### The problem
For the entries below, the expected answer is the line with "Is clip supported", the line with "- sample: <br>", and every line between them, exactly as written, and nothing more.

### Supplied information

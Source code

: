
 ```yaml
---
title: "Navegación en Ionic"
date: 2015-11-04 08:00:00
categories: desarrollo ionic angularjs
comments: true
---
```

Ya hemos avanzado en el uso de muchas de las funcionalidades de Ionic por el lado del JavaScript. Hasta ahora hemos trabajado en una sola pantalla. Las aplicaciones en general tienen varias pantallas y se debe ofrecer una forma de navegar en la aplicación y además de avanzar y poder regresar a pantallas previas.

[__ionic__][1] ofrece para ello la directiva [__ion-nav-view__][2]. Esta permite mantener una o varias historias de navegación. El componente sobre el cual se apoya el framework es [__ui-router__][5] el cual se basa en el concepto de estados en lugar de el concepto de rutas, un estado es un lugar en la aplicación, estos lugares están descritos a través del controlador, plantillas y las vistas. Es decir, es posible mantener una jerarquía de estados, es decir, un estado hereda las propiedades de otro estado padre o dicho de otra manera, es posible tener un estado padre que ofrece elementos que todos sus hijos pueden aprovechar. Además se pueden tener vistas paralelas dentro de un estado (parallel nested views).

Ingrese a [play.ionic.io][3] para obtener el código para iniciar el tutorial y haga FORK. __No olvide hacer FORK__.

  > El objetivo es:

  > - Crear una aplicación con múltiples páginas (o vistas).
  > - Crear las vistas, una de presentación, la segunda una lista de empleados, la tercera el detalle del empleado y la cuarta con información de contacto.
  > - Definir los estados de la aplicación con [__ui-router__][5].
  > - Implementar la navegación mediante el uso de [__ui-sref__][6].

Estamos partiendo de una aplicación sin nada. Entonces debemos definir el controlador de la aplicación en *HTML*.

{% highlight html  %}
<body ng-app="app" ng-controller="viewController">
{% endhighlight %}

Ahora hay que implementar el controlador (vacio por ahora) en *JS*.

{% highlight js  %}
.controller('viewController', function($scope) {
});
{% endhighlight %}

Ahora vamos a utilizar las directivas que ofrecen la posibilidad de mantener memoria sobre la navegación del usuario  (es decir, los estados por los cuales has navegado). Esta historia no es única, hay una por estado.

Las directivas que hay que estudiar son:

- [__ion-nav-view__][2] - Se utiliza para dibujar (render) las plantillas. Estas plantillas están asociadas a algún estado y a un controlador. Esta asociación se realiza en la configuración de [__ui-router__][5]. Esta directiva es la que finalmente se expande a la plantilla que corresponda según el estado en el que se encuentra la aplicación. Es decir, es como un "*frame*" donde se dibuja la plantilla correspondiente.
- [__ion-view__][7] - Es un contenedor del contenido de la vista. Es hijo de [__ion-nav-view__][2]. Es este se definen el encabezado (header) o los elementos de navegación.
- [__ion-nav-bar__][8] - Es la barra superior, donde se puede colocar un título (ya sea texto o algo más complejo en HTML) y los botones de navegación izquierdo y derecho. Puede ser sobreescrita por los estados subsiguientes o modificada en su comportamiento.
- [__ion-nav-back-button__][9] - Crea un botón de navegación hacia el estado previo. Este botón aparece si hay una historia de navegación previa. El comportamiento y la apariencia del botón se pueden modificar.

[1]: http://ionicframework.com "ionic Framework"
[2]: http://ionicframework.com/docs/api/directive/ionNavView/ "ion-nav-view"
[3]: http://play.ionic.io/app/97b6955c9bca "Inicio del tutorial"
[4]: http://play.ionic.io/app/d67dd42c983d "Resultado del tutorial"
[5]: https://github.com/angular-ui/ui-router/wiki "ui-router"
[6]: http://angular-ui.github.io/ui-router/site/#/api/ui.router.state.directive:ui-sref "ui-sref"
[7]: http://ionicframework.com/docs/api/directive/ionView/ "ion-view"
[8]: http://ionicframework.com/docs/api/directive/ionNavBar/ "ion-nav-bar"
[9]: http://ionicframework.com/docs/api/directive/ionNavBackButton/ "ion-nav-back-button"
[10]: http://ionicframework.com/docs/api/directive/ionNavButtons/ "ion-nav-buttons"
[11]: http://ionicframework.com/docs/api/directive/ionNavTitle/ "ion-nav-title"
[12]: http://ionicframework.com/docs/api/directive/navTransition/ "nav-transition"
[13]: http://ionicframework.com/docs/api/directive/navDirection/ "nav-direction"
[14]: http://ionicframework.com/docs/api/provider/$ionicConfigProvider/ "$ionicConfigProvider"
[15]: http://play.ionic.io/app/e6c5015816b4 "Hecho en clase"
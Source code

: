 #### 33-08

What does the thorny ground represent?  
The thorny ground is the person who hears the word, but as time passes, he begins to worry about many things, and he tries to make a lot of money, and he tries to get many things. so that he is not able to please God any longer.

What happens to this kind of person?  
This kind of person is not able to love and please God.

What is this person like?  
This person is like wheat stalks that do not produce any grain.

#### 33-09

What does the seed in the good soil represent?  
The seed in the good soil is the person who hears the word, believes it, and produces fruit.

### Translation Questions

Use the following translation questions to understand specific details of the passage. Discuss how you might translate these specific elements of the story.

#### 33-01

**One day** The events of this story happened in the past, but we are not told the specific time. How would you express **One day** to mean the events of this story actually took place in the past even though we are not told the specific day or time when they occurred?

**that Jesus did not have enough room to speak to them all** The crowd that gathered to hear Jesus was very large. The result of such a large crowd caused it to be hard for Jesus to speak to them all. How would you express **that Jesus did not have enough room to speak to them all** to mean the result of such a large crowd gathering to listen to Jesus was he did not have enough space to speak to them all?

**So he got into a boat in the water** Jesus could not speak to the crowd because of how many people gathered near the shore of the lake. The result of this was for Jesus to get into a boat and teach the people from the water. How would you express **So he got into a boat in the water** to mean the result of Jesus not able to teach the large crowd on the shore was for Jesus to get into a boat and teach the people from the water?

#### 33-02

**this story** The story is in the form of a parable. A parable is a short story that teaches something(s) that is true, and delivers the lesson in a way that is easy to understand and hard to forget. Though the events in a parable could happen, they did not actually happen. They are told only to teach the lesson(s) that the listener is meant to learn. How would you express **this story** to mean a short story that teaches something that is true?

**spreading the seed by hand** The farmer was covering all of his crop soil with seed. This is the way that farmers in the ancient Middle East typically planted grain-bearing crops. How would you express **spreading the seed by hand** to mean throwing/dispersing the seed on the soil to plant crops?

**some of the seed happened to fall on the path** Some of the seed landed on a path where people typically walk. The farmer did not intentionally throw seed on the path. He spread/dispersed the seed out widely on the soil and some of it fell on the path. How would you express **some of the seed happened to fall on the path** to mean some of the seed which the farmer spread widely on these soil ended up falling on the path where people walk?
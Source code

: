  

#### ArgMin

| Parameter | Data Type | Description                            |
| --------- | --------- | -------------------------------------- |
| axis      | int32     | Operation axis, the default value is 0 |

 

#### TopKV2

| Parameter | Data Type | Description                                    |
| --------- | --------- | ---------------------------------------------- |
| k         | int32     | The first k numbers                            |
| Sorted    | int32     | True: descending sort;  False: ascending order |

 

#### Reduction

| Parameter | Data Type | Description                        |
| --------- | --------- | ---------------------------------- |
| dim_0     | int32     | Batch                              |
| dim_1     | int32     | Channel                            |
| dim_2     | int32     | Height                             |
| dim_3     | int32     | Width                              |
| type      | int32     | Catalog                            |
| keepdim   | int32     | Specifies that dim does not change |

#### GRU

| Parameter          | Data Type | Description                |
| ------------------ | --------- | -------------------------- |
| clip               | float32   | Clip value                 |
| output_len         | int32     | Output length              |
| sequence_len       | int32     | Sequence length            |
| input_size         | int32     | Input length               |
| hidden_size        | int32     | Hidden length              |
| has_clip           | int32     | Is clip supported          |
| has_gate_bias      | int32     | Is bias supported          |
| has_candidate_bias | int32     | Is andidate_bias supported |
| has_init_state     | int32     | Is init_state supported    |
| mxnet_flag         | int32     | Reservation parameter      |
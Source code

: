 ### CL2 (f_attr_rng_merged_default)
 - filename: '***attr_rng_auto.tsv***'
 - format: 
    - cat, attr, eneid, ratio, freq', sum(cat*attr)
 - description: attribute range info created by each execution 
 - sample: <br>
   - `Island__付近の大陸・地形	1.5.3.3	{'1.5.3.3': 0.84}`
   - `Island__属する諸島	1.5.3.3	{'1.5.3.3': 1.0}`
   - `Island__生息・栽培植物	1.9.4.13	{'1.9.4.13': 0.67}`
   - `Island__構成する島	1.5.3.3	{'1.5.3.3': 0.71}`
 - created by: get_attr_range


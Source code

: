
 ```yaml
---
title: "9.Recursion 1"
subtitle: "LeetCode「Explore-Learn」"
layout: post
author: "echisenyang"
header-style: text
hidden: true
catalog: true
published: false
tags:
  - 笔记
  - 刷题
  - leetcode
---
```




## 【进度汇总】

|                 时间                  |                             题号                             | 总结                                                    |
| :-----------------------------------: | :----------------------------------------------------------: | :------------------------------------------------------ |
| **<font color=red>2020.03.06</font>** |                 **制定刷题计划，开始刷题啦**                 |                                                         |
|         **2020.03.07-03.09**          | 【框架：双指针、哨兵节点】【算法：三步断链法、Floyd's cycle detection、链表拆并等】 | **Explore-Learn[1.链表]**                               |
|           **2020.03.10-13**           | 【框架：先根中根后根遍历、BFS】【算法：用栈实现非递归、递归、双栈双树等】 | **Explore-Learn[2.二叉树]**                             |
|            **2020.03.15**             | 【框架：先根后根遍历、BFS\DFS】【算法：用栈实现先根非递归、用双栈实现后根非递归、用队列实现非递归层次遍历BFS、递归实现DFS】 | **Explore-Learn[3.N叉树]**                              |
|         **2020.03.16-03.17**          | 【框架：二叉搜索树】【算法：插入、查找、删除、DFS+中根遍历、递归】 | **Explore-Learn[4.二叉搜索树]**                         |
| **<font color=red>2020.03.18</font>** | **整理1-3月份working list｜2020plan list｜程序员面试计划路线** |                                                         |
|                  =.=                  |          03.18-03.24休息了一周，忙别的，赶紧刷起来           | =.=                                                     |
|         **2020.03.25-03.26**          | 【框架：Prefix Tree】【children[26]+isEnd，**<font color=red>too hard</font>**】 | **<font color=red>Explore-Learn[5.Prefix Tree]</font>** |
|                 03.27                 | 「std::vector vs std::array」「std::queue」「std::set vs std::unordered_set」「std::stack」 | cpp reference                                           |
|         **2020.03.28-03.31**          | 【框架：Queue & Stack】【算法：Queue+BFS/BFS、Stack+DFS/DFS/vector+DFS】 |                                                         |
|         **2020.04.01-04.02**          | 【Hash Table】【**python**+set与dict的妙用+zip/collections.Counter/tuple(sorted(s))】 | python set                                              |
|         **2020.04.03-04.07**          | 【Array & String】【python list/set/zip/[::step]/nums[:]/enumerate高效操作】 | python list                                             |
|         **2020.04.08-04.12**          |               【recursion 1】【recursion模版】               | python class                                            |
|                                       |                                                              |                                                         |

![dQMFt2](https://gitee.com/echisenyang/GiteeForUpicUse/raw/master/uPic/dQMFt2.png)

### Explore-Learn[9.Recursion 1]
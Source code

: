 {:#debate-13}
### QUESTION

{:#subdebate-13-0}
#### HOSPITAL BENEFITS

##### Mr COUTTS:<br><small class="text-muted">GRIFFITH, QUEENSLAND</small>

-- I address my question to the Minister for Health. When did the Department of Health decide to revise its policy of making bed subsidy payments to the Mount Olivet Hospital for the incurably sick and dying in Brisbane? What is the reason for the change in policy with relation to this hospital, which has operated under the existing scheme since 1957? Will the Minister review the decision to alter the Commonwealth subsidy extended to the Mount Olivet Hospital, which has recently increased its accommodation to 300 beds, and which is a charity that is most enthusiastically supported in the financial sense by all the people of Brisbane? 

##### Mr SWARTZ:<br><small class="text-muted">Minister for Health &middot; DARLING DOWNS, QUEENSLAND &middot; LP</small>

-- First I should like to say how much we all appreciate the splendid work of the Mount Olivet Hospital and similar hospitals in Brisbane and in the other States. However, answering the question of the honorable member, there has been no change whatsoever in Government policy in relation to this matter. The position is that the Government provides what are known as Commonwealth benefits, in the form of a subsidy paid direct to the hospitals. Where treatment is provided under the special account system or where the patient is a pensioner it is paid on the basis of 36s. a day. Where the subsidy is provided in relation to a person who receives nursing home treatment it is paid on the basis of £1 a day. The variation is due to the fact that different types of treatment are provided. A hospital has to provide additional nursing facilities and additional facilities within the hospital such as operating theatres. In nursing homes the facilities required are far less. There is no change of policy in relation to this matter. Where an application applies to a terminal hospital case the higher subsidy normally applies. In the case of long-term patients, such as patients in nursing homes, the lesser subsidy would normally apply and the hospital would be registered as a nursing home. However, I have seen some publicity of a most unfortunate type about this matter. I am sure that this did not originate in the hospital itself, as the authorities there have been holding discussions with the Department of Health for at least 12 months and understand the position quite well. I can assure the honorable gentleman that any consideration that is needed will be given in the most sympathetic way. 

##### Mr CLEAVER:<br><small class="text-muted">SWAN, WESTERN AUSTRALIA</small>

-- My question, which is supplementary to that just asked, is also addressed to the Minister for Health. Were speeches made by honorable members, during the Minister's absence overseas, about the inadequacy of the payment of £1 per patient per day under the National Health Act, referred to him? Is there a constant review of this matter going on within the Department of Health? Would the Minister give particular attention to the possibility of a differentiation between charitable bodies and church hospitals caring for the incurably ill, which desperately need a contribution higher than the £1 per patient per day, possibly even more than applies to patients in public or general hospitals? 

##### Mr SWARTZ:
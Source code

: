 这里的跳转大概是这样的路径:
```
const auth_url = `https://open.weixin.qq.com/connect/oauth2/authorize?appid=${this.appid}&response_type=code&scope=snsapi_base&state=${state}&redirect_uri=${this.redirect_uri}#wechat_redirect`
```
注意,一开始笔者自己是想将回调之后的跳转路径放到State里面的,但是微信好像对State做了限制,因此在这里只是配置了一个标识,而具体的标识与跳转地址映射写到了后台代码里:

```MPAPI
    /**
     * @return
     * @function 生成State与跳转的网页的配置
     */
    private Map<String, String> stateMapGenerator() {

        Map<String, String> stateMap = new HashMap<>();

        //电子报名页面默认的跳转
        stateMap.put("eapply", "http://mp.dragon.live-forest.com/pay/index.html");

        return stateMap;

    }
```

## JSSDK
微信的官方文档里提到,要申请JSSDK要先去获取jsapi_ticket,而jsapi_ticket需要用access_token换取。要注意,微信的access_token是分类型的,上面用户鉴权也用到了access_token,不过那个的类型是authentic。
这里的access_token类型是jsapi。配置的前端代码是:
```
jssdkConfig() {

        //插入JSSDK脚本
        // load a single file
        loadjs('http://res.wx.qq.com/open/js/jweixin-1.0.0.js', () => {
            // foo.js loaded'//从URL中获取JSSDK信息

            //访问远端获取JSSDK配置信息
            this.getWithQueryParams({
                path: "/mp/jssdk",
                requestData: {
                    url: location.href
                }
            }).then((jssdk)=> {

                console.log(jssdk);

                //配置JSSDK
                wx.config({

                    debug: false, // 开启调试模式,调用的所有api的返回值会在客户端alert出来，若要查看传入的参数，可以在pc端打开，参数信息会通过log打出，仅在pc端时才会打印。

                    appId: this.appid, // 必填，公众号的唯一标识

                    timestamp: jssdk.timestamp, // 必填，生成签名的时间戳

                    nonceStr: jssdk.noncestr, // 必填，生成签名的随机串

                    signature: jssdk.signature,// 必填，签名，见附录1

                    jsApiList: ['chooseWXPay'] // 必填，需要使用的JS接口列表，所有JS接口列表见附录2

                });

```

### Response below
| has_clip           | int32     | Is clip supported          |
| has_gate_bias      | int32     | Is bias supported          |
| has_candidate_bias | int32     | Is andidate_bias supported |
| has_init_state     | int32     | Is init_state supported    |
| mxnet_flag         | int32     | Reservation parameter      |
Source code

: ### CL2 (f_attr_rng_merged_default)
 - filename: '***attr_rng_auto.tsv***'
 - format: 
    - cat, attr, eneid, ratio, freq', sum(cat*attr)
 - description: attribute range info created by each execution 
 - sample: <br>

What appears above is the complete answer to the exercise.